The van drove on for a few more blocks before pulling into an alley, where the three soldiers climbed out—but not Stell. He turned his attention to Eli. “They are going ahead to secure the room. In a minute, you and I are going to leave this van and go inside. You make a scene, and that collar will be only the first of your problems.”

Eli held out his cuffed wrists. “If you want to keep a low profile, these should probably come off.”

Stell leaned forward, but simply tossed a coat over Eli’s outstretched hands, hiding them from view.
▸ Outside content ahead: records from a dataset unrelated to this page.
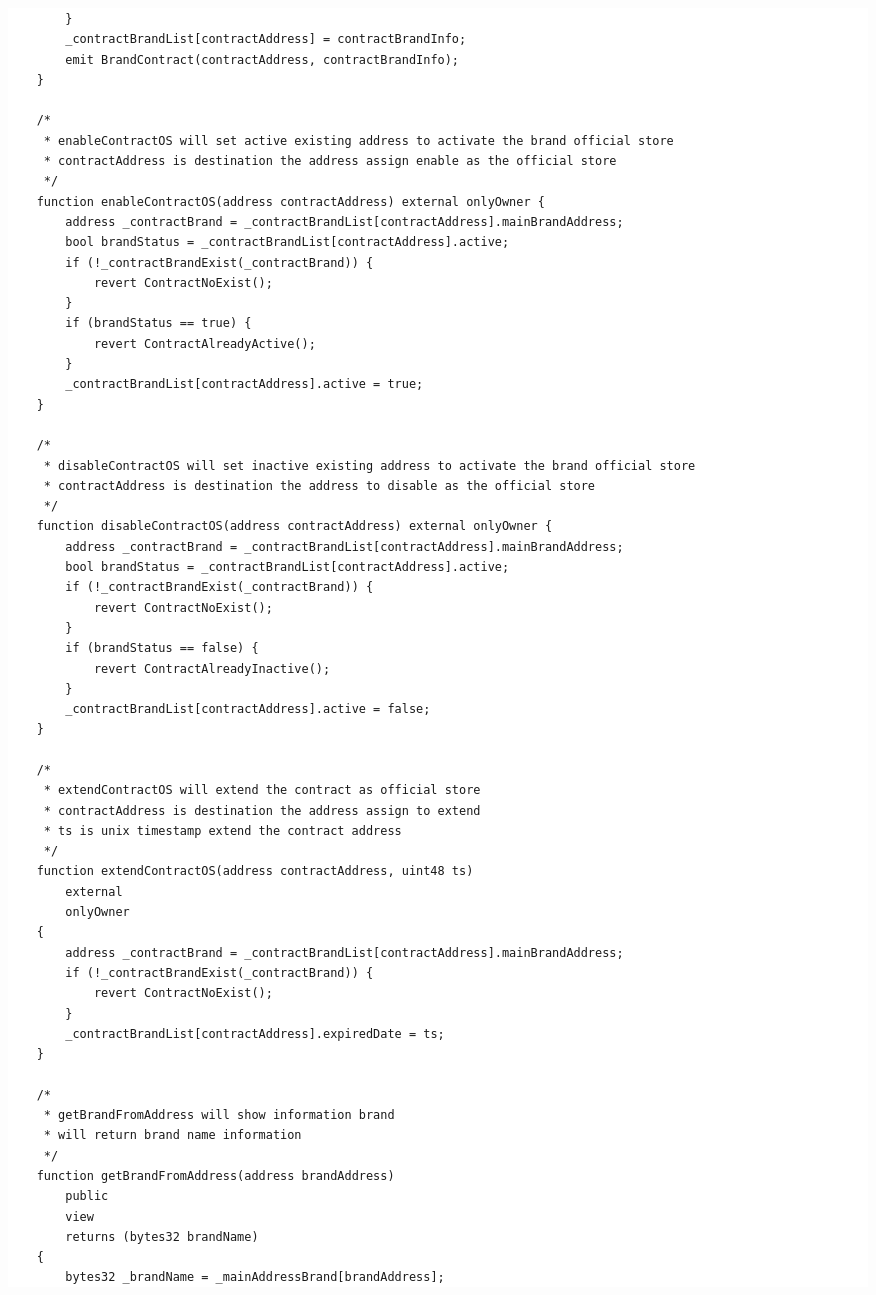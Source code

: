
 ```solidity
        }
        _contractBrandList[contractAddress] = contractBrandInfo;
        emit BrandContract(contractAddress, contractBrandInfo);
    }

    /*
     * enableContractOS will set active existing address to activate the brand official store
     * contractAddress is destination the address assign enable as the official store
     */
    function enableContractOS(address contractAddress) external onlyOwner {
        address _contractBrand = _contractBrandList[contractAddress].mainBrandAddress;
        bool brandStatus = _contractBrandList[contractAddress].active;
        if (!_contractBrandExist(_contractBrand)) {
            revert ContractNoExist();
        }
        if (brandStatus == true) {
            revert ContractAlreadyActive();
        }
        _contractBrandList[contractAddress].active = true;
    }

    /*
     * disableContractOS will set inactive existing address to activate the brand official store
     * contractAddress is destination the address to disable as the official store
     */
    function disableContractOS(address contractAddress) external onlyOwner {
        address _contractBrand = _contractBrandList[contractAddress].mainBrandAddress;
        bool brandStatus = _contractBrandList[contractAddress].active;
        if (!_contractBrandExist(_contractBrand)) {
            revert ContractNoExist();
        }
        if (brandStatus == false) {
            revert ContractAlreadyInactive();
        }
        _contractBrandList[contractAddress].active = false;
    }

    /*
     * extendContractOS will extend the contract as official store
     * contractAddress is destination the address assign to extend
     * ts is unix timestamp extend the contract address
     */
    function extendContractOS(address contractAddress, uint48 ts)
        external
        onlyOwner
    {
        address _contractBrand = _contractBrandList[contractAddress].mainBrandAddress;
        if (!_contractBrandExist(_contractBrand)) {
            revert ContractNoExist();
        }
        _contractBrandList[contractAddress].expiredDate = ts;
    }

    /*
     * getBrandFromAddress will show information brand
     * will return brand name information
     */
    function getBrandFromAddress(address brandAddress)
        public
        view
        returns (bytes32 brandName)
    {
        bytes32 _brandName = _mainAddressBrand[brandAddress];
```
Eli sighed, and followed the director out of the van. He looked up at the stretch of blue sky, and breathed in fresh air for the first time in five years.

Stell brought a hand to Eli’s shoulder, kept it there as they wove through the cars in front of the hotel.

“Remember your instructions,” warned Stell as they stepped through the doors and crossed the lobby to the bank of elevators.

The soldiers were waiting on the fifth floor.

Two in the hall, one still clearing the room.

They’d taken off their helmets in an effort to blend in, revealing three young, good-looking soldiers. A woman in her early thirties, compact and strong and stoic. A young man, handsome and blond, thirty at most, who looked like he would have won Most Likable while in school. A second man, wide-jawed and smug, who reminded Eli of the frat boys he’d hated in college, the kind who would crush a beer can on their heads as if the feat were something to be proud of.

Once inside, Stell finally removed Eli’s handcuffs.

He rubbed his wrists—they weren’t stiff, or sore, but it was a hard habit to shake, that urge, and the small gestures that made people ordinary. Human. Eli surveyed the room. It was an elegant hotel suite, with a large bed and two tall windows. A garment bag hung on the back of the bathroom door, another had been cast onto the bed. A chair sat beneath one of the large windows, a low desk beneath the other, its surface adorned with a pad of paper and a pen.

Eli started toward it.

“Stay away from the windows, inmate.”

Eli ignored him, resting his hand on the desk. “We’re here because of this window.” His fingers closed around the pen. “This view.”

He leaned across the desk and looked out at the Old Courthouse across the street.

What a perfect choice, thought Eli. After all, a courthouse was a place of judgment. Justice.

He straightened, slipping the pen up his sleeve, and started for the bathroom.